La sfida, come espresso da don Jean Paul Lieggi, è quella di una Facoltà Teologica che vuole farsi prossima alla comunità pugliese, che vuole essere luogo famigliare.
Ad accompagnarci nell’esplorazione del mondo della cura sono stati la prof.ssa Luigina Mortari, docente presso l’Università di Verona, e don Bruno Bignami, direttore dell’Ufficio Nazionale per i problemi sociali e il lavoro.
Cosa intendiamo per cura? Cosa si può definire come “giusta cura”? Intorno a queste domande si è sviluppato l’intervento della prof.ssa Mortari, a partire dalla distinzione tra ricerca teoretica e ricerca empirica (in ambito sanitario ed educativo) e proseguendo fissando un nucleo concettuale ben definito: “l’essenza della cura consiste nel prendere a cuore la vita!”.
La cura ha un primato nella vita di ciascuno di noi, un primato ontologico, che si fonda sull’abbraccio che ci accoglie alla vita nel momento in cui nasciamo. Per comprendere questo, tuttavia, c’è prima da prendere confidenza con “l’essere incompiuto” che siamo, che ci chiama alla responsabilità di dar forma alla vita, vivendo cercando la forma migliore dell’esserci (Heidegger).

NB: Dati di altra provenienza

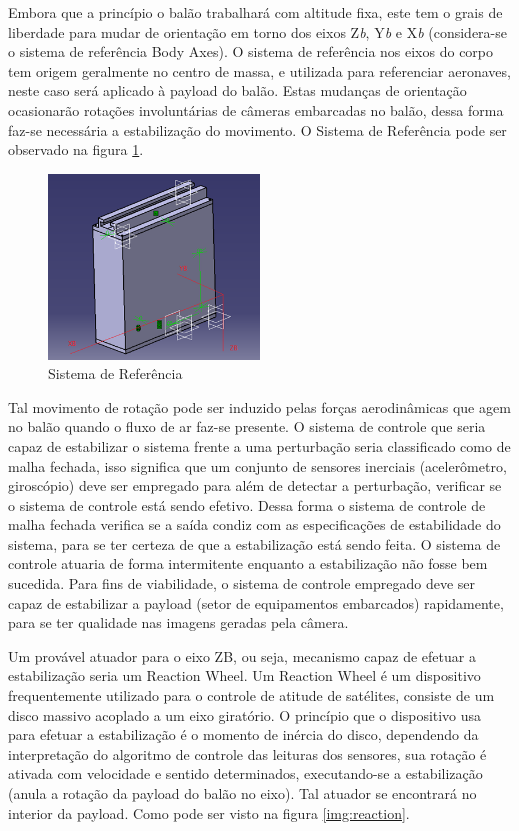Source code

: Embora que a princípio o balão trabalhará com altitude fixa, este tem o grais de liberdade para mudar de orientação em torno dos eixos Z\textit{b}, Y\textit{b} e X\textit{b} (considera-se o sistema de referência Body Axes). O sistema de referência nos eixos do corpo tem origem geralmente no centro de massa, e utilizada para referenciar aeronaves, neste caso será aplicado à payload do balão. Estas mudanças de orientação ocasionarão rotações involuntárias de câmeras embarcadas no balão, dessa forma faz-se necessária a estabilização do movimento. O Sistema de Referência pode ser observado na figura \ref{img:sistReferencia}.

	\begin{figure}[H]
		\centering
		\includegraphics[width=0.5\textwidth]{figuras/sistReferencia}
		\caption{Sistema de Referência}
		\label{img:sistReferencia}
	\end{figure}

Tal movimento de rotação pode ser induzido pelas forças aerodinâmicas que agem no balão quando o fluxo de ar faz-se presente. O sistema de controle que seria capaz de estabilizar o sistema frente a uma perturbação seria classificado como de malha fechada, isso significa que um conjunto de sensores inerciais (acelerômetro, giroscópio) deve ser empregado para além de detectar a perturbação, verificar se o sistema de controle está sendo efetivo. Dessa forma o sistema de controle de malha fechada verifica se a saída condiz com as especificações de estabilidade do sistema, para se ter certeza de que a estabilização está sendo feita. O sistema de controle atuaria de forma intermitente enquanto a estabilização não fosse bem sucedida. Para fins de viabilidade, o sistema de controle empregado deve ser capaz de estabilizar a payload (setor de equipamentos embarcados) rapidamente, para se ter qualidade nas imagens geradas pela câmera.

Um provável atuador para o eixo ZB, ou seja, mecanismo capaz de efetuar a estabilização seria um Reaction Wheel. Um Reaction Wheel é um dispositivo frequentemente utilizado para o controle de atitude de satélites, consiste de um disco massivo acoplado a um eixo giratório. O princípio que o dispositivo usa para efetuar a estabilização é o momento de inércia do disco, dependendo da interpretação do algoritmo de controle das leituras dos sensores, sua rotação é ativada com velocidade e sentido determinados, executando-se a estabilização (anula a rotação da payload do balão no eixo). Tal atuador se encontrará no interior da payload. Como pode ser visto na figura \ref{img:reaction}.

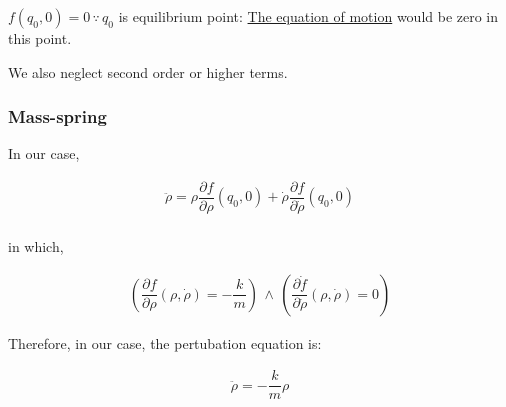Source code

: \documentclass[12pt]{article}
\begin{document}
\(f(q_0,0)=0\, \because\, q_0\) is equilibrium point: \hyperref[sec:org8302932]{The equation of motion} would be zero in this point.

We also neglect second order or higher terms.

\subsubsection{Mass-spring}
\label{sec:orga71c2f8}
In our case,

\begin{equation}
\begin{aligned}
\ddot{\rho} = \rho \dfrac{\partial{f}}{\partial{\rho}}(q_0,0) + \dot{\rho} \dfrac{\partial{f}}{\partial{\dot{\rho}}}(q_0,0)\\
\end{aligned}
\end{equation}

in which,

\begin{equation}
\begin{aligned}
\left(\dfrac{\partial{f}}{\partial{\rho}}(\rho,\dot{\rho})
=- \dfrac{k}{m}\right) \, \land \, \left(\dfrac{\partial{\dot{f}}}{\partial{\dot{\rho}}}(\rho,\dot{\rho})=0\right)
\end{aligned}
\end{equation}

Therefore, in our case, the pertubation equation is:

\begin{equation}
\begin{aligned}
\ddot{\rho} = - \dfrac{k}{m}\rho
\end{aligned}
\end{equation}
\end{document}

Viviamo in uno stato di debolezza ontologica: siamo fragili (“io non posso far nulla da me stesso” Gv 5,30) e vulnerabili, ed è proprio in questa condizione che si rende necessaria la cura.
La cura come modo dell’esserci, modo di agire nel mondo, come capacità di testimoniare: è prendersi in carico la persona nella sua integralità (in anima e corpo); sono parole, gesti relazionali, fare…
La cura è virtù basata sul rispetto dell’Altro nella sua trascendenza rispetto a me (Levinas), che si manifesta attraverso la delicatezza, e sulla generosità e gratuità.
Per la prof.ssa Mortari cercare la saggezza della cura significa essere guidati dal desiderio di bene. Chi agisce con cura autentica è chi ha deciso di stare nella linea del bene, quando c’è bisogno lo si fa. C’è una decisione alla base che avviene nella mente che governa le nostre scelte. Il come si realizza non è sempre chiaro, proprio come dice Iris Murdoch: «Moral choice is often a mysterious matter».
La relazione di don Bruno Bignami invece, si è strutturata in quattro momenti, provando a dare delle prospettive teologiche ed etiche riguardo la cura di Cristo, la cura della Chiesa, l’opzione preferenziale dei poveri e le direzioni su cui lavorare.
L’Amore di Cristo non ha una scadenza, è il “per sempre” della cura, che ci ricorda di come “nulla va perduto dell’Amore che nell’uomo si mostra”. È solo da questa sicurezza che può discendere la cura della Chiesa, di cui leggiamo già negli Atti degli Apostoli, con il primo miracolo della comunità cristiana che capisce di non dover far altro che ripetere i gesti di Cristo nell’incontro con l’altro. La cura della Chiesa si mostra nel dare speranza alle persone, nell’andare più in profondità rispetto alle domande che vengono poste, interpretando le domande inespresse, immaginando ciò che può riconsegnare alla pienezza di vita.
Da questa consapevolezza deriva l’istanza profetica dell’opzione preferenziale dei poveri, che “è scelta, categoria teologica, prima che culturale o sociologica”. È solo una Chiesa che sceglie questa soglia che può abitare la soglia, diventando capace di riprendere anche le domande evase, dimenticate.
Per il futuro serve allora uno stile che dia protagonismo alle persone, riuscendo a connettere la carità di prossimità e la carità a livello politico e organizzativo (di cui, come cattolici, ci scordiamo spesso).
“Il culto vero incrocia la vita dell’uomo”, conclude don Bruno, rendendo chiara la postura della comunità cristiana nei confronti del mondo in cui abita.
Relazioni chiare, lucide, che hanno avuto il coraggio di focalizzare l’attenzione su aspetti spesso tralasciati, considerati in secondo piano. Una giornata all’insegna della condivisione di tempo, di carismi, di vite e storie che ci ha messi di fronte ad una piccola certezza: la necessità di “coltivare domande grandi, senza risposta”.